Gerechtshof 's-Hertogenbosch, 24-03-2020, ECLI:NL:GHSHE:2020:1053, 200.238.086_01
Gerechtshof 's-Hertogenbosch, 24-03-2020, ECLI:NL:GHSHE:2020:1053, 200.238.086_01
Gegevens
- Instantie
- Gerechtshof 's-Hertogenbosch
- Datum uitspraak
- 24 maart 2020
- Datum publicatie
- 25 maart 2020
- ECLI
- ECLI:NL:GHSHE:2020:1053
- Formele relaties
- Eerste aanleg: ECLI:NL:RBLIM:2018:1804
- Zaaknummer
- 200.238.086_01
Inhoudsindicatie
In deze zaak hebben twee fruittelers het Waterschap aansprakelijk gesteld voor de wateroverlast op hun percelen ten gevolge van extreme regenval in juli 2014.
Bij pleidooi heeft het Waterschap zich beroepen op de niet-ontvankelijkheid van een van appellanten, een maatschap. Gebleken is dat de maatschap inmiddels is ontbonden en uit een akte van lastgeving blijkt dat alle activa en passiva van de maatschap zijn overgedragen aan een V.O.F. Dit betekent dat er geen materieel procesbelang meer is, aldus het Waterschap.

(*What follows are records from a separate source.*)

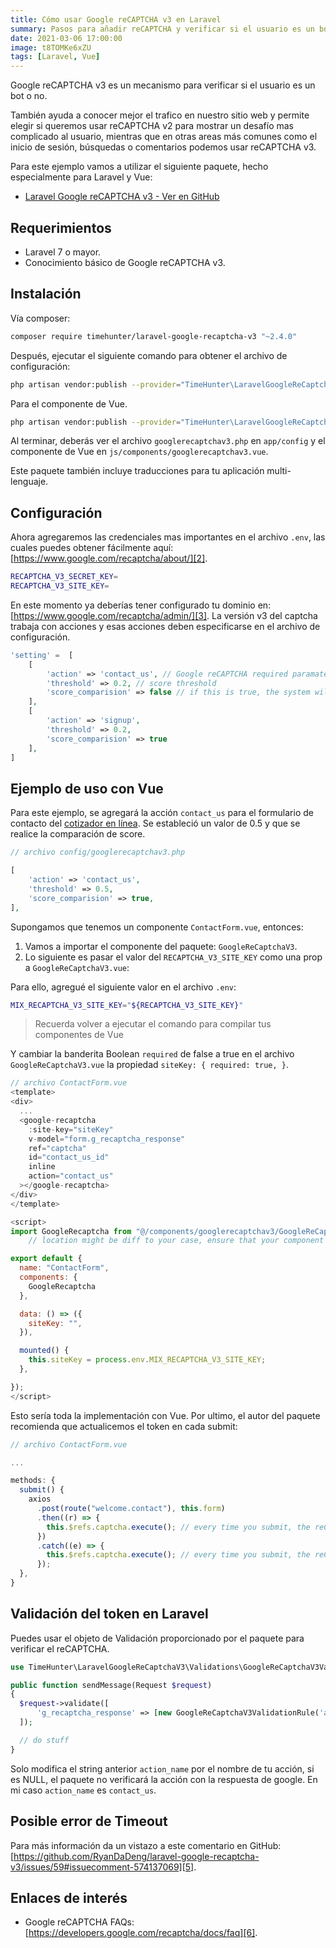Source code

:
```yaml
---
title: Cómo usar Google reCAPTCHA v3 en Laravel
summary: Pasos para añadir reCAPTCHA y verificar si el usuario es un bot o no.  
date: 2021-03-06 17:00:00
image: t8TOMKe6xZU
tags: [Laravel, Vue]
---
```


Google reCAPTCHA v3 es un mecanismo para verificar si el usuario es un bot o no.

También ayuda a conocer mejor el trafico en nuestro sitio web y permite elegir si queremos usar reCAPTCHA v2 para mostrar un desafío mas complicado al usuario, mientras que en otras areas más comunes como el inicio de sesión, búsquedas o comentarios podemos usar reCAPTCHA v3.

Para este ejemplo vamos a utilizar el siguiente paquete, hecho especialmente para Laravel y Vue:

- [Laravel Google reCAPTCHA v3 - Ver en GitHub][1]

## Requerimientos

- Laravel 7 o mayor.
- Conocimiento básico de Google reCAPTCHA v3.

## Instalación

Vía composer:

```bash
composer require timehunter/laravel-google-recaptcha-v3 "~2.4.0"
```

Después, ejecutar el siguiente comando para obtener el archivo de configuración:

```bash
php artisan vendor:publish --provider="TimeHunter\LaravelGoogleReCaptchaV3\Providers\GoogleReCaptchaV3ServiceProvider" --tag=googlerecaptchav3.config
```

Para el componente de Vue.

```bash
php artisan vendor:publish --provider="TimeHunter\LaravelGoogleReCaptchaV3\Providers\GoogleReCaptchaV3ServiceProvider" --tag=googlerecaptchav3.vuejs
```

Al terminar, deberás ver el archivo `googlerecaptchav3.php` en `app/config` y el componente de Vue en `js/components/googlerecaptchav3.vue`.

Este paquete también incluye traducciones para tu aplicación multi-lenguaje.

## Configuración

Ahora agregaremos las credenciales mas importantes en el archivo `.env`, las cuales puedes obtener fácilmente aquí: [https://www.google.com/recaptcha/about/][2].

```bash
RECAPTCHA_V3_SECRET_KEY=
RECAPTCHA_V3_SITE_KEY=
```

En este momento ya deberías tener configurado tu dominio en: [https://www.google.com/recaptcha/admin/][3]. La versión v3 del captcha trabaja con acciones y esas acciones deben especificarse en el archivo de configuración.

```php
'setting' =  [
    [
        'action' => 'contact_us', // Google reCAPTCHA required paramater
        'threshold' => 0.2, // score threshold
        'score_comparision' => false // if this is true, the system will do score comparsion against your threshold for the action
    ],
    [
        'action' => 'signup',
        'threshold' => 0.2,
        'score_comparision' => true
    ],
]
```

## Ejemplo de uso con Vue

Para este ejemplo, se agregará la acción `contact_us` para el formulario de contacto del [cotizador en línea][4].  Se estableció un valor de 0.5 y que se realice la comparación de score.

```php
// archivo config/googlerecaptchav3.php

[
    'action' => 'contact_us',
    'threshold' => 0.5,
    'score_comparision' => true,
],
```

Supongamos que tenemos un componente `ContactForm.vue`, entonces:

1. Vamos a importar el componente del paquete: `GoogleReCaptchaV3`.
2. Lo siguiente es pasar el valor del `RECAPTCHA_V3_SITE_KEY` como una prop a `GoogleReCaptchaV3.vue`:

Para ello, agregué el siguiente valor en el archivo `.env`:

```bash
MIX_RECAPTCHA_V3_SITE_KEY="${RECAPTCHA_V3_SITE_KEY}"
```
> Recuerda volver a ejecutar el comando para compilar tus componentes de Vue

Y cambiar la banderita Boolean `required` de false a true en el archivo `GoogleReCaptchaV3.vue`  la propiedad `siteKey: { required: true, }`.

```js
// archivo ContactForm.vue
<template>
<div>
  ...
  <google-recaptcha
    :site-key="siteKey"
    v-model="form.g_recaptcha_response"
    ref="captcha"
    id="contact_us_id"
    inline
    action="contact_us"
  ></google-recaptcha>
</div>
</template>

<script>
import GoogleRecaptcha from "@/components/googlerecaptchav3/GoogleReCaptchaV3";
    // location might be diff to your case, ensure that your component location is right

export default {
  name: "ContactForm",
  components: {
    GoogleRecaptcha
  },

  data: () => ({
    siteKey: "",
  }),

  mounted() {
    this.siteKey = process.env.MIX_RECAPTCHA_V3_SITE_KEY;
  },

});
</script>
```

Esto sería toda la implementación con Vue. Por ultimo, el autor del paquete recomienda que actualicemos el token en cada submit:

```js
// archivo ContactForm.vue

...

methods: {
  submit() {
    axios
      .post(route("welcome.contact"), this.form)
      .then((r) => {
        this.$refs.captcha.execute(); // every time you submit, the reCAPTCHA token needs to be refreshed
      })
      .catch((e) => {
        this.$refs.captcha.execute(); // every time you submit, the reCAPTCHA token needs to be refreshed
      });
  },
}
```

## Validación del token en Laravel

Puedes usar el objeto de Validación proporcionado por el paquete para verificar el reCAPTCHA.

```php
use TimeHunter\LaravelGoogleReCaptchaV3\Validations\GoogleReCaptchaV3ValidationRule;

public function sendMessage(Request $request)
{
  $request->validate([
      'g_recaptcha_response' => [new GoogleReCaptchaV3ValidationRule('action_name')]
  ]);

  // do stuff
}
```

Solo modifica el string anterior `action_name` por el nombre de tu acción, si es NULL, el paquete no verificará la acción con la respuesta de google. En mi caso `action_name` es `contact_us`.

## Posible error de Timeout

Para más información da un vistazo a este comentario en GitHub:
[https://github.com/RyanDaDeng/laravel-google-recaptcha-v3/issues/59#issuecomment-574137069][5].

## Enlaces de interés

- Google reCAPTCHA FAQs: [https://developers.google.com/recaptcha/docs/faq][6].

[1]:	https://github.com/RyanDaDeng/laravel-google-recaptcha-v3 "Paquete en GitHub: Laravel Google reCAPTCHA v3"
[2]:	https://www.google.com/recaptcha/about/ "reCAPTCHA About Page"
[3]:	https://www.google.com/recaptcha/admin/ "reCAPTCHA Admin Dashboard"
[4]:	https://isabyte.com/cotizador "Cotizador en Línea de Isabyte"
[5]:	https://github.com/RyanDaDeng/laravel-google-recaptcha-v3/issues/59#issuecomment-574137069 "GitHub Issue sobre reCAPTCHA Timeout Error"
[6]:	https://developers.google.com/recaptcha/docs/faq "reCAPTCHA FAQs"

Het hof verwerpt dit verweer, kort gezegd, omdat uit de overeenkomst van lastgeving blijkt dat de V.O.F. bevoegd is de vordering namens de maatschap in te stellen c.q. te vervolgen (zie ook HR 16 november 2018, ECLI:NL:HR:2018:2112).
Het Waterschap heeft voorts bezwaar gemaakt tegen een kort voor het pleidooi door appellanten overgelegd rapport. Het hof passeert dit bezwaar, omdat dit rapport niet eerder kon worden overgelegd. Nu van het Waterschap gezien het tijdstip waarop het rapport is overgelegd, namelijk kort voor Kerst en Oud en Nieuw, niet kon worden verwacht daarop ter zitting (voldoende) adequaat te reageren, wordt het Waterschap in de gelegenheid gesteld daarop bij antwoordmemorie te reageren. De zaak wordt daartoe naar de rol verwezen.
Uitspraak
Team Handelsrecht
zaaknummer 200.238.086/01
arrest van 24 maart 2020
in de zaak van
1 De maatschap [de maatschap 1] ,gevestigd te [vestigingsplaats] ,
2. De maatschap [de maatschap 2],gevestigd te [vestigingsplaats] ,
appellanten,
hierna tezamen aan te duiden als [maatschap 1 en maatschap 2] dan wel afzonderlijk als [de maatschap 1] respectievelijk [de maatschap 2] ,
advocaat: mr. G.R.A.G. Goorts te Deurne,
tegen
De publiekrechtelijke rechtspersoon Waterschap Limburg,
(als rechtsopvolgster van Waterschap Peel en Maasvallei),
gevestigd te [vestigingsplaats] ,
geïntimeerde,
hierna aan te duiden als het Waterschap,
advocaat: mr. J.J. Jacobse te Middelburg,
op het bij exploot van dagvaarding van 23 april 2018 ingeleide hoger beroep van het vonnis van 28 februari 2018, door de rechtbank Limburg, zittingsplaats Roermond, gewezen tussen [maatschap 1 en maatschap 2] als eisers en het Waterschap als gedaagde.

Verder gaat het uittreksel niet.